Mondial Air Ballons : Bunte Giganten, Teamarbeit und Bangen ums Wetter

Das Heißluftballon-Festival „Mondial Air Ballons“ geht morgen zu Ende. Gestern gelang den Ballonfahrern ein neuer Weltrekord.

Weite Felder, verschlafene Dörfer, ab und an eine kleine Kirche: Wer zum weltweit größten Heißluftballon-Festival „Mondial Air Ballons“ fährt, muss mitten durch die lothringische Einöde – egal aus welcher Himmelsrichtung er kommt. Denn das „Aérodrome de Chambley“, auf dem das bunte Spektakel morgen endet, liegt im nördlichen Teil des Naturparks „Parc naturel régional de Lorraine“. Alle zwei Jahre zieht es rund 1000 Piloten aus aller Herren Länder an. 400 000 Besucher strömen auf die ehemalige amerikanische Air-Base, um ihnen beim Abheben zuzusehen.

Einen besseren Veranstaltungsort könnten sich die Ballonfahrer kaum wünschen, denn das platte Land bietet ihnen optimale Start- und Landemöglichkeiten. Das wechselhafte Wetter macht ihnen dieses Jahr allerdings zu schaffen. Die Massenstarts, die jeden Tag für 6.30 Uhr und 18.30 Uhr angesetzt sind, mussten schon mehrmals verschoben oder abgesagt werden. Denn starker Wind und Regen sind Gift für die Ballonfahrer. Am Dienstag stieg gar kein Heißluftballon in die Luft. Gestern Morgen kam dann der Lichtblick: Nachdem der Veranstalter den Weltrekord-Versuch wegen des schlechten Wetters zweimal verschieben musste, stellten die Piloten gestern Morgen einen neuen auf: Um 8 Uhr starteten erstmals 456 Heißluftballons gleichzeitig, 23 mehr als beim letzten Versuch vor zwei Jahren. Die Piloten stellten ihre Heißluftballons dazu in vier Reihen (insgesamt über sechs Kilometer lang) auf dem 8800 Hektar großen Flugfeld auf.

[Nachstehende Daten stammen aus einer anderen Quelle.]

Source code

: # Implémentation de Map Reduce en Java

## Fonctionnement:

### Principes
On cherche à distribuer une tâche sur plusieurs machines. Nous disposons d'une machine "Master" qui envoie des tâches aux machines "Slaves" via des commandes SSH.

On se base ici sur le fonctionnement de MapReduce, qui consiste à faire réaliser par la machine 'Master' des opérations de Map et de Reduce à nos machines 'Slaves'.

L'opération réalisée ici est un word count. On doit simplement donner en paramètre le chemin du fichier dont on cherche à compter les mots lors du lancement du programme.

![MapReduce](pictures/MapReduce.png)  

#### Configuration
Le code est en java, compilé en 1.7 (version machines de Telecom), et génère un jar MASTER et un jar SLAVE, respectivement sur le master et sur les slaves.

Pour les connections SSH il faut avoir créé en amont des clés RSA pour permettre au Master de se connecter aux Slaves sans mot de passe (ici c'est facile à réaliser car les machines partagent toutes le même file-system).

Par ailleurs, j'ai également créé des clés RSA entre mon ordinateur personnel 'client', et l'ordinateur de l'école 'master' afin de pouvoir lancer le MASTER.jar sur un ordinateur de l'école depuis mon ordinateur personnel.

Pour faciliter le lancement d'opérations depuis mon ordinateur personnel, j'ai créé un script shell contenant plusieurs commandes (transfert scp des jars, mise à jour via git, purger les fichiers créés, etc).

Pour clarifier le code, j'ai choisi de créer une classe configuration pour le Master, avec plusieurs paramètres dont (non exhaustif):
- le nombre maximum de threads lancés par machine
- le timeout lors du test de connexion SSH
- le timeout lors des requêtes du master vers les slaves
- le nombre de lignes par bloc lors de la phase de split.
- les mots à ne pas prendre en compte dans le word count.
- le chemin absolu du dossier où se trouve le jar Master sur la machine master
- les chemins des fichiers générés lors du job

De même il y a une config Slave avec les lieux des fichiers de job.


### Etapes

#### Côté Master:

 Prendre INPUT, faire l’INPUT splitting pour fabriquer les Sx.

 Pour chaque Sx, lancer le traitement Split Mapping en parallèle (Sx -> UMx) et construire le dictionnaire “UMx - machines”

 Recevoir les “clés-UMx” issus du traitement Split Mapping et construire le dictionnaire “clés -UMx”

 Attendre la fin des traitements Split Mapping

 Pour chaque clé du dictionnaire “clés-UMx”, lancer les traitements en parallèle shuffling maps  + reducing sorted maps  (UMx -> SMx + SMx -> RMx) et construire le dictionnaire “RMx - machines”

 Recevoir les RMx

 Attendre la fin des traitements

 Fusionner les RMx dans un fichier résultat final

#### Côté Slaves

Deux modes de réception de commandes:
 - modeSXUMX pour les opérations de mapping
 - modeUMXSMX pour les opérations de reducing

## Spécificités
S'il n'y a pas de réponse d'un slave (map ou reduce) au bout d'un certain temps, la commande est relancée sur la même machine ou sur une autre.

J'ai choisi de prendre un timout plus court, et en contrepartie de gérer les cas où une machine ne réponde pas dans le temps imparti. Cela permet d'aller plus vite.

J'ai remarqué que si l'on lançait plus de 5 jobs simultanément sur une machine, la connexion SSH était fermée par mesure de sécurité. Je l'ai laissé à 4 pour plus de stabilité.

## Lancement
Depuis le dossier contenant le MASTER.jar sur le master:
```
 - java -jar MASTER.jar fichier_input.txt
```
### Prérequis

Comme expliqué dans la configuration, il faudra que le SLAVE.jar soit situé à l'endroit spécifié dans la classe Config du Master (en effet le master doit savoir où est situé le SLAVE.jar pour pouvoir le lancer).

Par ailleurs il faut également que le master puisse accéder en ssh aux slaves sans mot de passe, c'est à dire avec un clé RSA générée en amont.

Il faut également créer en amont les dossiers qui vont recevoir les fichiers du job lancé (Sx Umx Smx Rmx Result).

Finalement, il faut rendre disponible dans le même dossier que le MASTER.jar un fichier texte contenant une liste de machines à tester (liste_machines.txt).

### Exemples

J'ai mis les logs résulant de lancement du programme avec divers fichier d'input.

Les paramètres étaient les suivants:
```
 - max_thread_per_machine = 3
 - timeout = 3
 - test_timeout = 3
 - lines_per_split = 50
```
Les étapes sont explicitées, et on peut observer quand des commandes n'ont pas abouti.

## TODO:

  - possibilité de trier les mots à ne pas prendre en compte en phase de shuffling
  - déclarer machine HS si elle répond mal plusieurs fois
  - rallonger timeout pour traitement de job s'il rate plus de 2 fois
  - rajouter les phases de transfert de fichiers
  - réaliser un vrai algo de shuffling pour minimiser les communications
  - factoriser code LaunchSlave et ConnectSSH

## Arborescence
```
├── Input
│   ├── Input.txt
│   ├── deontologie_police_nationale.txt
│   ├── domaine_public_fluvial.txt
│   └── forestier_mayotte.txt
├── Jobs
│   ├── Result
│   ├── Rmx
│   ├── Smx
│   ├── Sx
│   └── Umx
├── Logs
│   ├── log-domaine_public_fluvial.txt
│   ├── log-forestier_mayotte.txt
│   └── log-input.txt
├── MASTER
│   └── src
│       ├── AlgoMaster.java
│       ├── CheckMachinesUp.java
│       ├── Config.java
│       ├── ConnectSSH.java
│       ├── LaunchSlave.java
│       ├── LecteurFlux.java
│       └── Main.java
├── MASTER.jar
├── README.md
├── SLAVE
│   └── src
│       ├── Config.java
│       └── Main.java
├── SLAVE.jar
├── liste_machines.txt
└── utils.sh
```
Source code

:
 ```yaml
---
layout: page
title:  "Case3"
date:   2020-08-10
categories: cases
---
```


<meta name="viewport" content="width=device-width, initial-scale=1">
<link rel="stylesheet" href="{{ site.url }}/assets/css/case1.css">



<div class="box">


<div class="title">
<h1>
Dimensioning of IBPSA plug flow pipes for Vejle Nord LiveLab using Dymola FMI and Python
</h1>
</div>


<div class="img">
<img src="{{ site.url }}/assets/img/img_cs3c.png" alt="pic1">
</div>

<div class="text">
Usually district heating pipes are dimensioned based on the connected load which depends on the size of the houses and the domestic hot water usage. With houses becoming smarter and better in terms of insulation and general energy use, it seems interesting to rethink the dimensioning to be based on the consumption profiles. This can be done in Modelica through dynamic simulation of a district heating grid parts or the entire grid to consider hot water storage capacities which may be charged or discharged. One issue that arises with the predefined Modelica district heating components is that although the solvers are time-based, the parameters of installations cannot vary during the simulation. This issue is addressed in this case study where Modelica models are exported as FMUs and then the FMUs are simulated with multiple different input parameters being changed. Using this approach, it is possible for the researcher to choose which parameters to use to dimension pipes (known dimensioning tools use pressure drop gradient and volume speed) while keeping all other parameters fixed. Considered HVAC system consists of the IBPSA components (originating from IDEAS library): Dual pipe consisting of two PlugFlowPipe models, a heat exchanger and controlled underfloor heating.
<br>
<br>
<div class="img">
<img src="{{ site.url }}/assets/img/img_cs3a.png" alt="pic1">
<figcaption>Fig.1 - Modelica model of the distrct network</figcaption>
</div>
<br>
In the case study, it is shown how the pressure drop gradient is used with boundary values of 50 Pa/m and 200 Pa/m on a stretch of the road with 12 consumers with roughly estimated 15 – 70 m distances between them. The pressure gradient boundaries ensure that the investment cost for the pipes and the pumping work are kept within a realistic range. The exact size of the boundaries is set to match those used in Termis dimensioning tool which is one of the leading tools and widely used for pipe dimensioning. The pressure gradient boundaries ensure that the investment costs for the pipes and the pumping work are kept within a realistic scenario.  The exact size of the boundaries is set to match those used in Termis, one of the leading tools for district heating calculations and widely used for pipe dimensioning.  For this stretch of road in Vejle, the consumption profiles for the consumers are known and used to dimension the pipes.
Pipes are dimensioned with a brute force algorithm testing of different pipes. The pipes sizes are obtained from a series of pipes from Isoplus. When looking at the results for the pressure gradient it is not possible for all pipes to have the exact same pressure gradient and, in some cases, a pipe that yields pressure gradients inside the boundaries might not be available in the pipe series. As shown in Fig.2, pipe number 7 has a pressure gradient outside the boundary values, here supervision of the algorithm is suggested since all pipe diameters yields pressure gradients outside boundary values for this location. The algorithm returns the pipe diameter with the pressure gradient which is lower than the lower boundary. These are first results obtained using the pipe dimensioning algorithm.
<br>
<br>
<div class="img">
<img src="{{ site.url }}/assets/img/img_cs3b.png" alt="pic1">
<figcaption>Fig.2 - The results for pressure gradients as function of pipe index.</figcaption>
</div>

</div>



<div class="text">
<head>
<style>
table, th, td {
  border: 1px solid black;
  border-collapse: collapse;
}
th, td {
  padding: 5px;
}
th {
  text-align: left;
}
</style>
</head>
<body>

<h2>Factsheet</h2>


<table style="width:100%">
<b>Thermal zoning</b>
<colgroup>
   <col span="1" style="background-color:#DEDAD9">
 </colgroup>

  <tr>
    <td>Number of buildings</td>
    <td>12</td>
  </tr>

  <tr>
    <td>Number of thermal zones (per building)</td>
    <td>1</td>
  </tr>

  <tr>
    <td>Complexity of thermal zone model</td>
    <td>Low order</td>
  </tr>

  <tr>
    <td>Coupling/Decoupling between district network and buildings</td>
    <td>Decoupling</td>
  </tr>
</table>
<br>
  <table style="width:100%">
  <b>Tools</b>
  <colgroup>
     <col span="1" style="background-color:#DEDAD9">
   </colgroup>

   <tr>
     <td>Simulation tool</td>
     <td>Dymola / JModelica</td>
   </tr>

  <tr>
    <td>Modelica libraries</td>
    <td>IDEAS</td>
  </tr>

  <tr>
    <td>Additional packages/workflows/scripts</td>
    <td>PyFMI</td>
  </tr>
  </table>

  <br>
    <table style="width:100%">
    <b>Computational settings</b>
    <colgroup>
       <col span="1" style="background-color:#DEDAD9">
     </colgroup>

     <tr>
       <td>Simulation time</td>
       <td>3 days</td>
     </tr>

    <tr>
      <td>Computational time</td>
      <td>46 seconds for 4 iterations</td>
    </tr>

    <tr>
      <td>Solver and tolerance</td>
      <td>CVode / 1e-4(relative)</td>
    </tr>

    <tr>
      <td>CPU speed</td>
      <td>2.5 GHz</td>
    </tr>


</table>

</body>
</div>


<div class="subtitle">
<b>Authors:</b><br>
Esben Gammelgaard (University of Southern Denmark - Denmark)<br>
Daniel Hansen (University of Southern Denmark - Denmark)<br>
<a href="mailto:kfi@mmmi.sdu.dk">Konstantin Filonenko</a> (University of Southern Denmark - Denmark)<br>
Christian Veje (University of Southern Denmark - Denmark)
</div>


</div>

Heißluftballon-Festival „Mondial Air Ballons“ 2017

Philippe Buron Pilâtre, Nachfahre des Luftfahrt-Pioniers Jean-François Pilâtre de Rozier und Veranstalter des Festivals, verkündete den neuen Rekord sichtlich gut gelaunt. Im gleichen Atemzug setzte er ein neues Ziel für das nächste „Mondial Air Ballons“ in zwei Jahren: „Da ist noch Spielraum nach oben, das geht noch besser. 2019 könnten es bis zu 500 Heißluftballons werden“.

Élodie Hypolite, Sandrine Folny und Florence Jenvrin kamen zum Massenstart am Mittwochabend – trotz des unbeständigen Wetters. Da alle drei nicht weit entfernt wohnen, nahmen sie in Kauf, dass der Start in letzter Minute abgesagt wird. Als um 18.30 Uhr das grüne Licht kam, war die Freude groß: „Wir haben die ganze Zeit Fotos und Videos gemacht, man wusste gar nicht, wo man als erstes hinschauen sollte“, sagte Hypolite. Folny, die bereits zum dritten Mal zu dem Spektakel gekommen war, gefiel dieses Jahr vor allem die große Anzahl der Ballons. „Toll war auch, zu sehen, wie viele unterschiedliche Nationalitäten vertreten waren“, sagte Jenvrin. Damit die Zuschauer wissen, wer da vor ihrer Nase gen Himmel steigt, befestigten viele Piloten eine kleine Länderflagge an ihrem Ballon.

Wen die Zuschauer weniger sahen, sind die „Verfolger“. Wie ihr Name verrät, fahren sie dem Ballonfahrer hinterher, um ihm nach der Landung beim Transport des Ballons zu helfen. Doch auch vor dem Start sind die Verfolger (drei bis sechs Personen) für die Piloten essenziell, denn sie helfen ihnen beim Aufbau des Ballons. Und da ist Teamarbeit gefragt.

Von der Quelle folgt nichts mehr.